_Task item_.
Within the records below, find each line with the word "pytkdocs" and copy it out.

▬▬▬

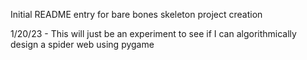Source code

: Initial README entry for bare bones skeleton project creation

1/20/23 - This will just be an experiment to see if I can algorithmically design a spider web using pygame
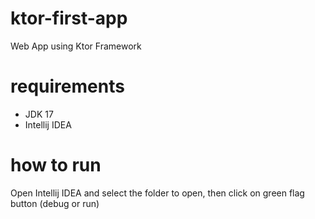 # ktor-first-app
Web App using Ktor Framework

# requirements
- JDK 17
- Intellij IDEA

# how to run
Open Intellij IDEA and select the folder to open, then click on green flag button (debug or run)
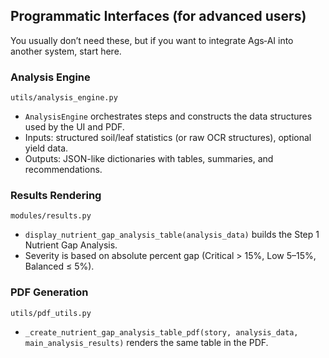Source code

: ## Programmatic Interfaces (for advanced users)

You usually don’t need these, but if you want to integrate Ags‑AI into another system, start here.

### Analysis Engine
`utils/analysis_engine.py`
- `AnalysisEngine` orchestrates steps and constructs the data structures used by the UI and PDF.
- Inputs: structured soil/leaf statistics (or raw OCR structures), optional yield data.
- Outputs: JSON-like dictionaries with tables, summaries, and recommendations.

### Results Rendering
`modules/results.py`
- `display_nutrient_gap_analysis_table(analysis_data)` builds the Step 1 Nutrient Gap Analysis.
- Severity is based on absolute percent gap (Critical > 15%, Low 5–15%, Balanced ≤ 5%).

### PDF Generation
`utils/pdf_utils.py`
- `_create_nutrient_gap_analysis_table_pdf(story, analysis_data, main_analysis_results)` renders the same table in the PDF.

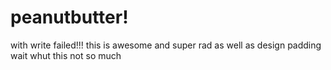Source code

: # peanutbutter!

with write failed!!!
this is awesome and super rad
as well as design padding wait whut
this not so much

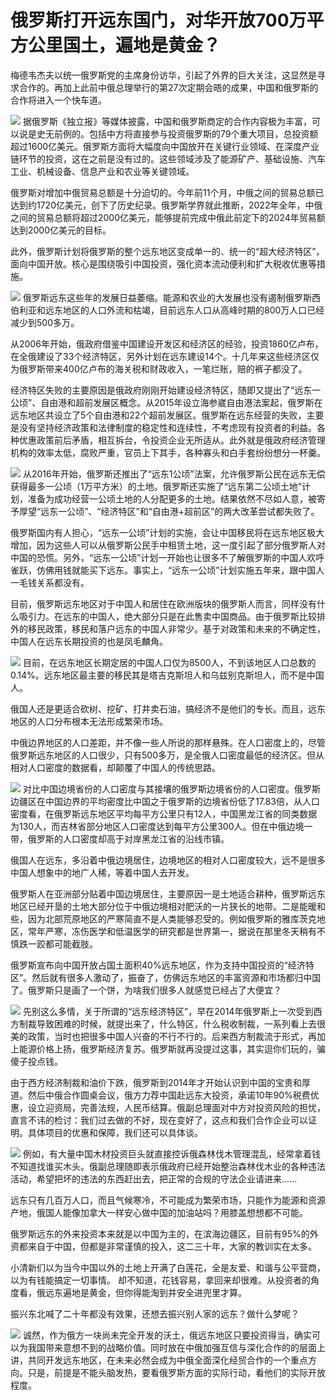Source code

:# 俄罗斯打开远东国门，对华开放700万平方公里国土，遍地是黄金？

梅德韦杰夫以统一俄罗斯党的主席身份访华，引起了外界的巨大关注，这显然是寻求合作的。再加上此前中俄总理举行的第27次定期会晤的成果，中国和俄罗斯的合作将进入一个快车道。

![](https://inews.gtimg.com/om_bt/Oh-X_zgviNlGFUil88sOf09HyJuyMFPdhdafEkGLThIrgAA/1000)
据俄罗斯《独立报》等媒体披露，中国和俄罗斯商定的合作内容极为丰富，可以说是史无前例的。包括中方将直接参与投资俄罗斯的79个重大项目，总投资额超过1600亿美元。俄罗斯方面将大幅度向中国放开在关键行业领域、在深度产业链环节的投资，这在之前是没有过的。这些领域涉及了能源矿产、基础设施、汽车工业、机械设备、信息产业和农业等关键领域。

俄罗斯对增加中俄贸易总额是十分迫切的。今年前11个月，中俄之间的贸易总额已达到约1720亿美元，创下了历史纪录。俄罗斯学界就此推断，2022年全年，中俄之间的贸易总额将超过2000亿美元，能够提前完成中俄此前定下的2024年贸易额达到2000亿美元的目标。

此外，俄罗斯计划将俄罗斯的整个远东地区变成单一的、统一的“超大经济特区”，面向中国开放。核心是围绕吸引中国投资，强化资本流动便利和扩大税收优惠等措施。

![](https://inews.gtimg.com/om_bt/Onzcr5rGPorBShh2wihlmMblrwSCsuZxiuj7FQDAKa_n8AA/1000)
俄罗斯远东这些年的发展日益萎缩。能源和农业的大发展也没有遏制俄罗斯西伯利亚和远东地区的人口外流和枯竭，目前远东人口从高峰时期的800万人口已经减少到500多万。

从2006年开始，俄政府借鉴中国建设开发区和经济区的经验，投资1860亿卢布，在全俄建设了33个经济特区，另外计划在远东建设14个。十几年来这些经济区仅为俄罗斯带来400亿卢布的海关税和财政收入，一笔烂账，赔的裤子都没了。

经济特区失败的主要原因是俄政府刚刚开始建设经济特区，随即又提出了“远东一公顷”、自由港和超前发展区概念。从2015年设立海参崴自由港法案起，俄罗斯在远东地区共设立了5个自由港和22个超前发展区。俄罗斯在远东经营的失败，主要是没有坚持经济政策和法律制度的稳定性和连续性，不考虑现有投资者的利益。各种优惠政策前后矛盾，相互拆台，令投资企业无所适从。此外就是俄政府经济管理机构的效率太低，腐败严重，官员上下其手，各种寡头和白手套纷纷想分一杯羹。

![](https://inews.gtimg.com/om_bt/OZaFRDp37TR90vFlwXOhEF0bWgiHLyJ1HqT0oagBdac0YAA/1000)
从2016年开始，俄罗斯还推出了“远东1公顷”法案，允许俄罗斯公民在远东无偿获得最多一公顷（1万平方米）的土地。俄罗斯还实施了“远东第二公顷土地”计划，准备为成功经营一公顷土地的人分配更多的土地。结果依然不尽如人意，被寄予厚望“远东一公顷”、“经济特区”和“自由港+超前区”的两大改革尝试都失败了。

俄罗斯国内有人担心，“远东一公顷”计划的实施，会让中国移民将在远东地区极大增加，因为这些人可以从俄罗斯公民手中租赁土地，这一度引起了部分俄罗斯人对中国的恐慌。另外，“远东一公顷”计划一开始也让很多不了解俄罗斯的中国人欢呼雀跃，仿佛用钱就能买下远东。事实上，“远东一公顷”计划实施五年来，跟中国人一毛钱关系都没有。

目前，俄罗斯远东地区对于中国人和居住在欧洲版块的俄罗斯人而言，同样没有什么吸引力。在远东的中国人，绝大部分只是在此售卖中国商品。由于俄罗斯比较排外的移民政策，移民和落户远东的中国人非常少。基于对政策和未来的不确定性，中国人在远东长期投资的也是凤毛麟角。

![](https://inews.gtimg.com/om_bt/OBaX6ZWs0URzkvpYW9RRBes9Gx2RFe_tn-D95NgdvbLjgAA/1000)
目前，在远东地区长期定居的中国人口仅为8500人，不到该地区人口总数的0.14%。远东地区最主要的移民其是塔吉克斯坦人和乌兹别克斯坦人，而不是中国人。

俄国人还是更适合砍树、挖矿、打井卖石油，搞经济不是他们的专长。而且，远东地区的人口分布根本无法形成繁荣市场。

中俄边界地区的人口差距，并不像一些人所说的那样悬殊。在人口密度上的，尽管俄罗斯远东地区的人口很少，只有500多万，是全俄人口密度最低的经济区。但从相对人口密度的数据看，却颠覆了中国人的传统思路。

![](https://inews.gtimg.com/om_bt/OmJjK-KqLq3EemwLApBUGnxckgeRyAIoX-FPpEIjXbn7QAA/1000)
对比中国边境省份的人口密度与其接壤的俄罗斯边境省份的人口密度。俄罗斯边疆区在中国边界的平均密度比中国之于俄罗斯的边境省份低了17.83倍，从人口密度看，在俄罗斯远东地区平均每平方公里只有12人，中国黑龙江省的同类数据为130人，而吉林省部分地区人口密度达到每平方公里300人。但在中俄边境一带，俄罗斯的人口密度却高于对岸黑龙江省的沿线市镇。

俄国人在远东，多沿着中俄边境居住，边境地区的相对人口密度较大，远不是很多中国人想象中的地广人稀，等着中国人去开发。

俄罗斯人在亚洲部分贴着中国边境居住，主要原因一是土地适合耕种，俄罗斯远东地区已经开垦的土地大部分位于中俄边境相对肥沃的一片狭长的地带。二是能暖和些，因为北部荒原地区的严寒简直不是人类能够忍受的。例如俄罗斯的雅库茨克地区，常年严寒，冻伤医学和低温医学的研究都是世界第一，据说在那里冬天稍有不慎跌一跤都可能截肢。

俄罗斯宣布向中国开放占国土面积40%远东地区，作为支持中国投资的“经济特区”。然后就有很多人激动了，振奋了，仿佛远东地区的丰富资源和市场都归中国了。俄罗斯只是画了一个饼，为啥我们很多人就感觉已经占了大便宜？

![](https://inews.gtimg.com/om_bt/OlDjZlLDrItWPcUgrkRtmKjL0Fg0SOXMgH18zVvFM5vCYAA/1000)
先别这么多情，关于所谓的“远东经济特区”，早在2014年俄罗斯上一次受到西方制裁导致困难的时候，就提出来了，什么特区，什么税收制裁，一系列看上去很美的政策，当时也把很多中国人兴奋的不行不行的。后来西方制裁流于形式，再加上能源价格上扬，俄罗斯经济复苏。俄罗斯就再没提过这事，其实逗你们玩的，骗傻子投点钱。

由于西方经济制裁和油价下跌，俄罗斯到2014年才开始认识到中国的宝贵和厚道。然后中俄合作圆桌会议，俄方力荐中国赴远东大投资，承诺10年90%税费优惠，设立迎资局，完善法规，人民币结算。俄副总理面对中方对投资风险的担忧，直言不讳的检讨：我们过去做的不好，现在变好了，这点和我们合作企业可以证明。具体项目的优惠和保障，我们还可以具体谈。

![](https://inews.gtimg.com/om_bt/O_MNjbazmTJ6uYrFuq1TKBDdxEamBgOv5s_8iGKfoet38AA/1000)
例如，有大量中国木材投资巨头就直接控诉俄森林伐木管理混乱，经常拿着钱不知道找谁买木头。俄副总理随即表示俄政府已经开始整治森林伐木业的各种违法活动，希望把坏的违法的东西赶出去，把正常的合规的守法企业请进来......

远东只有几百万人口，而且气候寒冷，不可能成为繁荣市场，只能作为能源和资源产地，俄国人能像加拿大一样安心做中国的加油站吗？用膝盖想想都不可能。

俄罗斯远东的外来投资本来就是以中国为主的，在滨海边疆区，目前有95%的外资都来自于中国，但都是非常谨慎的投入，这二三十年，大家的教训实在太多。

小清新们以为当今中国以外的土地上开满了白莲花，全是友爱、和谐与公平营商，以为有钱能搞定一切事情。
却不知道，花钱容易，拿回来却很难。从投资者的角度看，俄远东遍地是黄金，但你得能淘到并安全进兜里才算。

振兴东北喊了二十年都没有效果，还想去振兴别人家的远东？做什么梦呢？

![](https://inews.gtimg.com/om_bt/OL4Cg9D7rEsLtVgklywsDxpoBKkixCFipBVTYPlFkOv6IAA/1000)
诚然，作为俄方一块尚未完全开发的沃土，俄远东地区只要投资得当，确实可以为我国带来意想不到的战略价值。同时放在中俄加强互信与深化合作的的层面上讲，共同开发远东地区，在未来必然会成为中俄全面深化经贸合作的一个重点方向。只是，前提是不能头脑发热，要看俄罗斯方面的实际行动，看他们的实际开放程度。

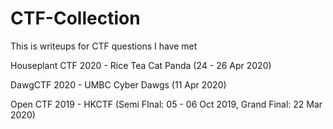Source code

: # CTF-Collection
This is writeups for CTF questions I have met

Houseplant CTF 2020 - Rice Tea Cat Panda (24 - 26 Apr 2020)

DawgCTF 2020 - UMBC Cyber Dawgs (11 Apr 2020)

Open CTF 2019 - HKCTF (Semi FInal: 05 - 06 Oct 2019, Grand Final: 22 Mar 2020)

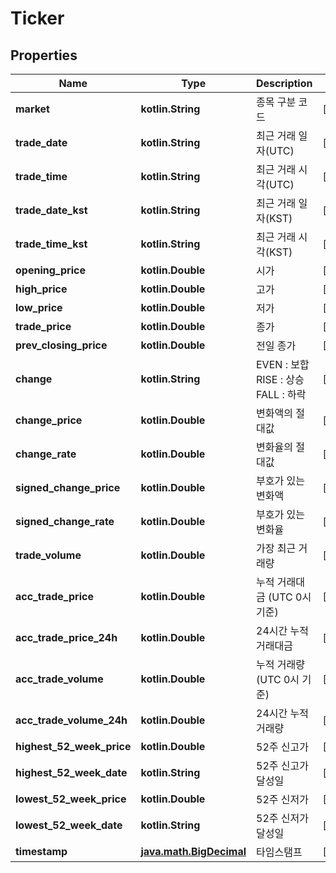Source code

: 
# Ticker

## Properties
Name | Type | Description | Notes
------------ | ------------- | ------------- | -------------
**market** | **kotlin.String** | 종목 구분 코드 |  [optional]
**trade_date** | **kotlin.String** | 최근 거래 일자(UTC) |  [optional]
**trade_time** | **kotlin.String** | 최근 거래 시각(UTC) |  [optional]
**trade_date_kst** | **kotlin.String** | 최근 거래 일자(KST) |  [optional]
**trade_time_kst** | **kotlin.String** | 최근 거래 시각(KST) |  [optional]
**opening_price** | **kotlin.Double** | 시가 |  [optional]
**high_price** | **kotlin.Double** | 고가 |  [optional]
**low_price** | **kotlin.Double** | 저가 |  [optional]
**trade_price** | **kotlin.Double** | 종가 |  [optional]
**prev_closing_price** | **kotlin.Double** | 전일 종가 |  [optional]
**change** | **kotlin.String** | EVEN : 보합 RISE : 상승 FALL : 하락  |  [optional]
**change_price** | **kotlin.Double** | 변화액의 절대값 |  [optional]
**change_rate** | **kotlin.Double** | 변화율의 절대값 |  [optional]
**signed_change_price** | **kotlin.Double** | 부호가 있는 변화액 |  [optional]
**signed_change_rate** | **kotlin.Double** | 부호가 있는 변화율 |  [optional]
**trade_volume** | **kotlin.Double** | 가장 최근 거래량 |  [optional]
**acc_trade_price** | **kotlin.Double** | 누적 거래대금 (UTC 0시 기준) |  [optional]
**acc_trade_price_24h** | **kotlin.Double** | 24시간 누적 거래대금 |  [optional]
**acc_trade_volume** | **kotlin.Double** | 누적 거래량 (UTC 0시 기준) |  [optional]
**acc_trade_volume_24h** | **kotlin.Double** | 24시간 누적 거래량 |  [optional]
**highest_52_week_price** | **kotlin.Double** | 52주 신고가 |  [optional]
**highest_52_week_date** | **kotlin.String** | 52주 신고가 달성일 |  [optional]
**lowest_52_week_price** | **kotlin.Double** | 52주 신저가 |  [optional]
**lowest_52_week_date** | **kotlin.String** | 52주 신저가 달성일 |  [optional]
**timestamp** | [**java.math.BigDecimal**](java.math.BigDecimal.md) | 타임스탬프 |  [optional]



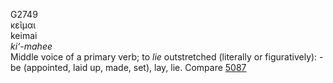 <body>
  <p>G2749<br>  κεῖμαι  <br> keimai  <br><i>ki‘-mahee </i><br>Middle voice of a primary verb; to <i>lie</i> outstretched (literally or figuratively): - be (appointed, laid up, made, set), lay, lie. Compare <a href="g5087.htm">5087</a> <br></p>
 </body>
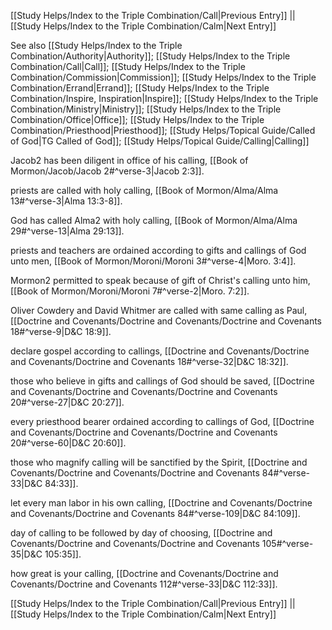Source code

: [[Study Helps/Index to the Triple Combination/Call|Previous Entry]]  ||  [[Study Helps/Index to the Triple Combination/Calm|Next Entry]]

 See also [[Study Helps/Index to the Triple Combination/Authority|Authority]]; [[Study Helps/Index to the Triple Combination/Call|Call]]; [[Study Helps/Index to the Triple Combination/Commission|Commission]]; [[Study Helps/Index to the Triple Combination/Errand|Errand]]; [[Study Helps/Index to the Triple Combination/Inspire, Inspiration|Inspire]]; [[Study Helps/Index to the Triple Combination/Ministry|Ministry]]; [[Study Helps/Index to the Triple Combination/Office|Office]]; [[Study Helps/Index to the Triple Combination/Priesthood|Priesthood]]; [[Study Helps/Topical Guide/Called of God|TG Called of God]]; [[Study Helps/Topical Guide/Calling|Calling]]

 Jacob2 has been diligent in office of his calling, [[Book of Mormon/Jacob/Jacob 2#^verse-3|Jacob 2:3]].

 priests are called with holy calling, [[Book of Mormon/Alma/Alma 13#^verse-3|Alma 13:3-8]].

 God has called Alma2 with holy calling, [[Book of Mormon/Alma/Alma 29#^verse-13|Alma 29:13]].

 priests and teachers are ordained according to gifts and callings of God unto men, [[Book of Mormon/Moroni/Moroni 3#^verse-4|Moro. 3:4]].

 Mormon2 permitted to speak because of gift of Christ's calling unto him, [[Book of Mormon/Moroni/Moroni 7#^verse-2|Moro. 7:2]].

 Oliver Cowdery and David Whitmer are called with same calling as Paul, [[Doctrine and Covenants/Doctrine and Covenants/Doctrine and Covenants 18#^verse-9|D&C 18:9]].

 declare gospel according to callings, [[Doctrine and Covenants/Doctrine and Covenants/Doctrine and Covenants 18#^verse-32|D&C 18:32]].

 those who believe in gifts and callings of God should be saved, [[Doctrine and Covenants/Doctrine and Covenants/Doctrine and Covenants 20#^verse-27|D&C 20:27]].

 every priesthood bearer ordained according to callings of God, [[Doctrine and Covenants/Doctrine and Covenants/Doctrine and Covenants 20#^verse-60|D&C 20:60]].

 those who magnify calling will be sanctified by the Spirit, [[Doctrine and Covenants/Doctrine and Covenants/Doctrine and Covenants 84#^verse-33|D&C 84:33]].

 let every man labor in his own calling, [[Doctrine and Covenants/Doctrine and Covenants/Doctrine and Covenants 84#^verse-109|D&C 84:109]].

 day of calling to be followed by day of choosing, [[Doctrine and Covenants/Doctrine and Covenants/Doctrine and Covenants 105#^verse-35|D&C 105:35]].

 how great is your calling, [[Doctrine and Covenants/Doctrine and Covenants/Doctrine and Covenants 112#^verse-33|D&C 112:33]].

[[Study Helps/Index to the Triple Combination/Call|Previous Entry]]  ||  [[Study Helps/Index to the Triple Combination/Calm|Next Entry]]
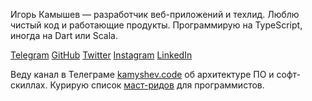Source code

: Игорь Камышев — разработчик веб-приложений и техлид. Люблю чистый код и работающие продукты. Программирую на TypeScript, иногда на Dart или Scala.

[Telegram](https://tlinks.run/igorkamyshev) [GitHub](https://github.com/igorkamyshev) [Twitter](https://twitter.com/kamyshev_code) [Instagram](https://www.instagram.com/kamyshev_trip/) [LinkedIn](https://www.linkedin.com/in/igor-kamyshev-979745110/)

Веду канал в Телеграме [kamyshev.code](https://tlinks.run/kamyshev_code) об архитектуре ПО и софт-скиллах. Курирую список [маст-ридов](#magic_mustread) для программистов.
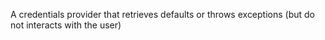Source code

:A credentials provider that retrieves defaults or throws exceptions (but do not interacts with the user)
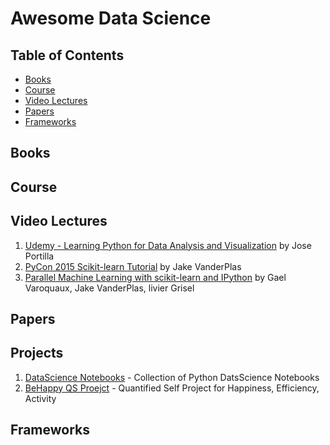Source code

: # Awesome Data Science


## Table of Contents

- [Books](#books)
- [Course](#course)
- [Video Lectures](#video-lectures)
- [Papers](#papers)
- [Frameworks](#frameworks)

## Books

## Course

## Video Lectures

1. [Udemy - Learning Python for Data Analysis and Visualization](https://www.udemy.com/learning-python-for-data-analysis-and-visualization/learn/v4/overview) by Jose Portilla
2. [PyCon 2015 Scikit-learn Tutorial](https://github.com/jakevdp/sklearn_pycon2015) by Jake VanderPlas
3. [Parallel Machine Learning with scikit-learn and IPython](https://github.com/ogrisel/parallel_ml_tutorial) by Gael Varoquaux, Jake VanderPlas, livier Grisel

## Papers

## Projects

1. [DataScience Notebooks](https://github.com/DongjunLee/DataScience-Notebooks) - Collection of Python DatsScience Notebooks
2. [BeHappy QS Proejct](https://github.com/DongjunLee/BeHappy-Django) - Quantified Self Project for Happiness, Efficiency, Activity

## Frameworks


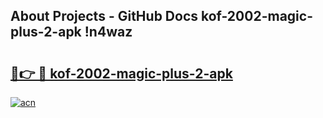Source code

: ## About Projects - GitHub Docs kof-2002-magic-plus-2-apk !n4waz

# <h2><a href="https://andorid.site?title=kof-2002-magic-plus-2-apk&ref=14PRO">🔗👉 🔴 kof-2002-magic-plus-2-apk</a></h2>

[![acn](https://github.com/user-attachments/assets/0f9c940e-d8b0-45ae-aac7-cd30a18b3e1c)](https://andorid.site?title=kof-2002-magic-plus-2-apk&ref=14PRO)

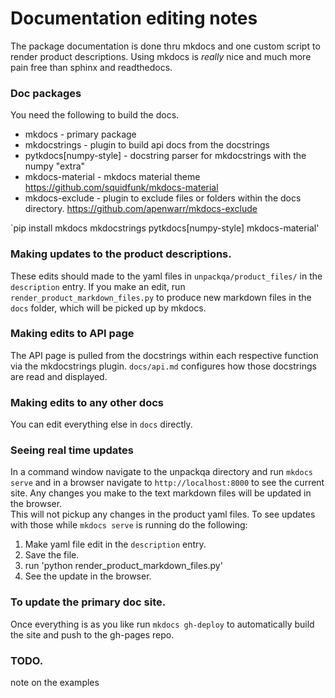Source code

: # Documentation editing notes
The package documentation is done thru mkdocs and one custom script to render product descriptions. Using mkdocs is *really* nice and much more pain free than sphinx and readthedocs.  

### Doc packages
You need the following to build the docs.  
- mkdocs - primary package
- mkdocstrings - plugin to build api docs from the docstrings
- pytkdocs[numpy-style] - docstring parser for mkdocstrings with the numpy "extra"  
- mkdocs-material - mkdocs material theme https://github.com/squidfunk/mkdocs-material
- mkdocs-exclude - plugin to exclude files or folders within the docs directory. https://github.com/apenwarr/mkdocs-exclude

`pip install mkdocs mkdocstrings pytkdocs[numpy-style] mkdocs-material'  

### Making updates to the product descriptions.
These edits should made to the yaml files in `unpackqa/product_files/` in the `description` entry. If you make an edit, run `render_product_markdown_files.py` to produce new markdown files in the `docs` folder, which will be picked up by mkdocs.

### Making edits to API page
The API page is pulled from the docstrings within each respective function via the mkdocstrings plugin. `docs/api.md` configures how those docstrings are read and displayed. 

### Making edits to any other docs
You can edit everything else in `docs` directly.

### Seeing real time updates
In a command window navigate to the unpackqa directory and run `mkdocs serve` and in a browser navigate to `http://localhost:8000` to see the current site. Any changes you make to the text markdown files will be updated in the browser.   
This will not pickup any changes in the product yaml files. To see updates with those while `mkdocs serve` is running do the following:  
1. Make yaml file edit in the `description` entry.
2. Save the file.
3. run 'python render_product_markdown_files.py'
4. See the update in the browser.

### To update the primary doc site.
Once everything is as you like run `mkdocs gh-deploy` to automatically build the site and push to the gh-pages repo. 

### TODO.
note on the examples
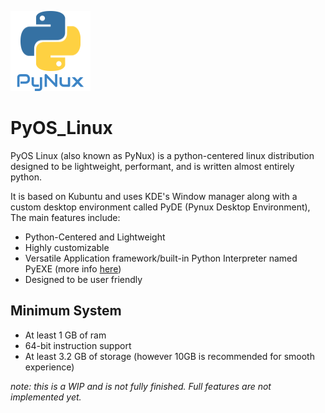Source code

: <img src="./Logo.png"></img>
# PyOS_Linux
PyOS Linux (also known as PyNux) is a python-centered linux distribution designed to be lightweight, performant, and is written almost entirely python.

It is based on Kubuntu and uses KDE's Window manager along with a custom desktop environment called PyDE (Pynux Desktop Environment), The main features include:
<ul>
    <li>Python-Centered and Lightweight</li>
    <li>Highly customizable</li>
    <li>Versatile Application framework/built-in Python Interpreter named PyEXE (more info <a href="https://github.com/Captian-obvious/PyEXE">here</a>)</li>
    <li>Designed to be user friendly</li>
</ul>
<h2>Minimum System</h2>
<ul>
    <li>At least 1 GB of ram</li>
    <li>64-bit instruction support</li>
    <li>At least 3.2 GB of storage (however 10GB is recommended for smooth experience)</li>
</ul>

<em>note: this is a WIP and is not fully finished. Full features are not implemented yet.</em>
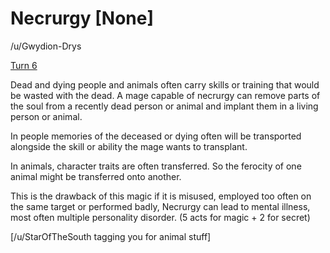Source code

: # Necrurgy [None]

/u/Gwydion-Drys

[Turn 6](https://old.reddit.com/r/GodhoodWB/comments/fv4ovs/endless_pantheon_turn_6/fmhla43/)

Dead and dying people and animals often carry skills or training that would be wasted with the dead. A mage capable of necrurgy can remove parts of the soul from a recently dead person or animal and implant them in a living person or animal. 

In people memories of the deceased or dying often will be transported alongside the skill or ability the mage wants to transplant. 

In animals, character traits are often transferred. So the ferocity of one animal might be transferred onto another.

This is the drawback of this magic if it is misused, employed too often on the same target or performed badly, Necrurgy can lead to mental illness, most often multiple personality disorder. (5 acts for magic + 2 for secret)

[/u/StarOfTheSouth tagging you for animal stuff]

▬▬▬

_Exercise output_.
- pytkdocs[numpy-style] - docstring parser for mkdocstrings with the numpy "extra"  
`pip install mkdocs mkdocstrings pytkdocs[numpy-style] mkdocs-material'  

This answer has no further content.